→ **WORK TASK**
When you copy the entries, match them exactly and omit the pictures.

→ **SOURCE DATA**
....................

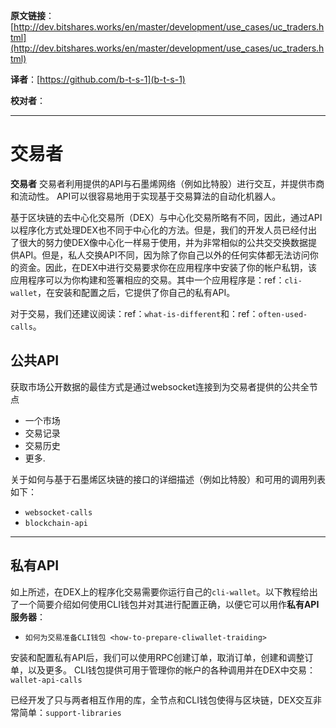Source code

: **原文链接**：[http://dev.bitshares.works/en/master/development/use_cases/uc_traders.html](http://dev.bitshares.works/en/master/development/use_cases/uc_traders.html)
 
 **译者**：[https://github.com/b-t-s-1](b-t-s-1)
 
 **校对者**： 
  
***
# 交易者

**交易者** 交易者利用提供的API与石墨烯网络（例如比特股）进行交互，并提供市商和流动性。 API可以很容易地用于实现基于交易算法的自动化机器人。

基于区块链的去中心化交易所（DEX）与中心化交易所略有不同，因此，通过API以程序化方式处理DEX也不同于中心化的方法。但是，我们的开发人员已经付出了很大的努力使DEX像中心化一样易于使用，并为非常相似的公共交交换数据提供API。但是，私人交换API不同，因为除了你自己以外的任何实体都无法访问你的资金。因此，在DEX中进行交易要求你在应用程序中安装了你的帐户私钥，该应用程序可以为你构建和签署相应的交易。其中一个应用程序是：ref：`cli-wallet`，在安装和配置之后，它提供了你自己的私有API。

对于交易，我们还建议阅读：ref：`what-is-different`和：ref：`often-used-calls`。

## 公共API


获取市场公开数据的最佳方式是通过websocket连接到为交易者提供的公共全节点

  - 一个市场
  - 交易记录
  - 交易历史
  - 更多.


关于如何与基于石墨烯区块链的接口的详细描述（例如比特股）和可用的调用列表
如下：

  - `websocket-calls`
  - `blockchain-api`

-----

## 私有API

如上所述，在DEX上的程序化交易需要你运行自己的`cli-wallet`。以下教程给出了一个简要介绍如何使用CLI钱包并对其进行配置正确，以便它可以用作**私有API服务器**：

  - `如何为交易准备CLI钱包
    <how-to-prepare-cliwallet-traiding>`

安装和配置私有API后，我们可以使用RPC创建订单，取消订单，创建和调整订单，以及更多。 CLI钱包提供可用于管理你的帐户的各种调用并在DEX中交易：`wallet-api-calls`

已经开发了只与两者相互作用的库，全节点和CLI钱包使得与区块链，DEX交互非常简单：`support-libraries`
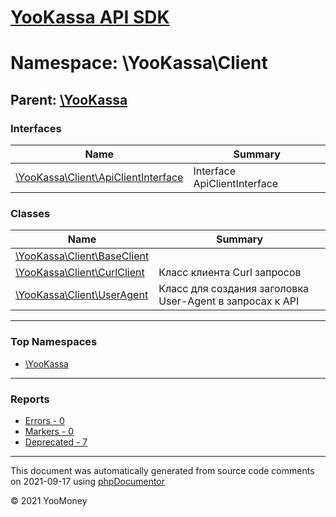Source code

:# [YooKassa API SDK](../home.md)

# Namespace: \YooKassa\Client
## Parent: [\YooKassa](../namespaces/yookassa.md)
### Interfaces
| Name | Summary |
| ---- | ------- |
| [\YooKassa\Client\ApiClientInterface](../classes/YooKassa-Client-ApiClientInterface.md) | Interface ApiClientInterface |
### Classes
| Name | Summary |
| ---- | ------- |
| [\YooKassa\Client\BaseClient](../classes/YooKassa-Client-BaseClient.md) |  |
| [\YooKassa\Client\CurlClient](../classes/YooKassa-Client-CurlClient.md) | Класс клиента Curl запросов |
| [\YooKassa\Client\UserAgent](../classes/YooKassa-Client-UserAgent.md) | Класс для создания заголовка User-Agent в запросах к API |

---

### Top Namespaces

* [\YooKassa](../namespaces/yookassa.md)

---

### Reports
* [Errors - 0](../reports/errors.md)
* [Markers - 0](../reports/markers.md)
* [Deprecated - 7](../reports/deprecated.md)

---

This document was automatically generated from source code comments on 2021-09-17 using [phpDocumentor](http://www.phpdoc.org/)

&copy; 2021 YooMoney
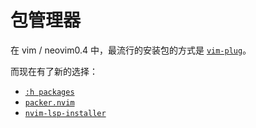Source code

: # 包管理器

在 vim / neovim0.4 中，最流行的安装包的方式是 [`vim-plug`](https://github.com/junegunn/vim-plug)。

而现在有了新的选择：

- [`:h packages`](https://neovim.io/doc/user/repeat.html#packages)
- [`packer.nvim`](https://github.com/wbthomason/packer.nvim)
- [`nvim-lsp-installer`](https://github.com/williamboman/nvim-lsp-installer)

....................

→ **REPLY**
Source code

: **原文链接**：[http://dev.bitshares.works/en/master/development/use_cases/uc_traders.html](http://dev.bitshares.works/en/master/development/use_cases/uc_traders.html)
 
 **译者**：[https://github.com/b-t-s-1](b-t-s-1)
 
 **校对者**： 
  
***
# 交易者

**交易者** 交易者利用提供的API与石墨烯网络（例如比特股）进行交互，并提供市商和流动性。 API可以很容易地用于实现基于交易算法的自动化机器人。

基于区块链的去中心化交易所（DEX）与中心化交易所略有不同，因此，通过API以程序化方式处理DEX也不同于中心化的方法。但是，我们的开发人员已经付出了很大的努力使DEX像中心化一样易于使用，并为非常相似的公共交交换数据提供API。但是，私人交换API不同，因为除了你自己以外的任何实体都无法访问你的资金。因此，在DEX中进行交易要求你在应用程序中安装了你的帐户私钥，该应用程序可以为你构建和签署相应的交易。其中一个应用程序是：ref：`cli-wallet`，在安装和配置之后，它提供了你自己的私有API。

对于交易，我们还建议阅读：ref：`what-is-different`和：ref：`often-used-calls`。

## 公共API


获取市场公开数据的最佳方式是通过websocket连接到为交易者提供的公共全节点

  - 一个市场
  - 交易记录
  - 交易历史
  - 更多.


关于如何与基于石墨烯区块链的接口的详细描述（例如比特股）和可用的调用列表
如下：

  - `websocket-calls`
  - `blockchain-api`

-----

## 私有API

如上所述，在DEX上的程序化交易需要你运行自己的`cli-wallet`。以下教程给出了一个简要介绍如何使用CLI钱包并对其进行配置正确，以便它可以用作**私有API服务器**：

  - `如何为交易准备CLI钱包
    <how-to-prepare-cliwallet-traiding>`

安装和配置私有API后，我们可以使用RPC创建订单，取消订单，创建和调整订单，以及更多。 CLI钱包提供可用于管理你的帐户的各种调用并在DEX中交易：`wallet-api-calls`

已经开发了只与两者相互作用的库，全节点和CLI钱包使得与区块链，DEX交互非常简单：`support-libraries`
Source code

:# [YooKassa API SDK](../home.md)

# Namespace: \YooKassa\Client
## Parent: [\YooKassa](../namespaces/yookassa.md)
### Interfaces
| Name | Summary |
| ---- | ------- |
| [\YooKassa\Client\ApiClientInterface](../classes/YooKassa-Client-ApiClientInterface.md) | Interface ApiClientInterface |
### Classes
| Name | Summary |
| ---- | ------- |
| [\YooKassa\Client\BaseClient](../classes/YooKassa-Client-BaseClient.md) |  |
| [\YooKassa\Client\CurlClient](../classes/YooKassa-Client-CurlClient.md) | Класс клиента Curl запросов |
| [\YooKassa\Client\UserAgent](../classes/YooKassa-Client-UserAgent.md) | Класс для создания заголовка User-Agent в запросах к API |

---

### Top Namespaces

* [\YooKassa](../namespaces/yookassa.md)

---

### Reports
* [Errors - 0](../reports/errors.md)
* [Markers - 0](../reports/markers.md)
* [Deprecated - 7](../reports/deprecated.md)

---

This document was automatically generated from source code comments on 2021-09-17 using [phpDocumentor](http://www.phpdoc.org/)

&copy; 2021 YooMoney
Source code

: # 包管理器

在 vim / neovim0.4 中，最流行的安装包的方式是 [`vim-plug`](https://github.com/junegunn/vim-plug)。

而现在有了新的选择：

- [`:h packages`](https://neovim.io/doc/user/repeat.html#packages)
- [`packer.nvim`](https://github.com/wbthomason/packer.nvim)
- [`nvim-lsp-installer`](https://github.com/williamboman/nvim-lsp-installer)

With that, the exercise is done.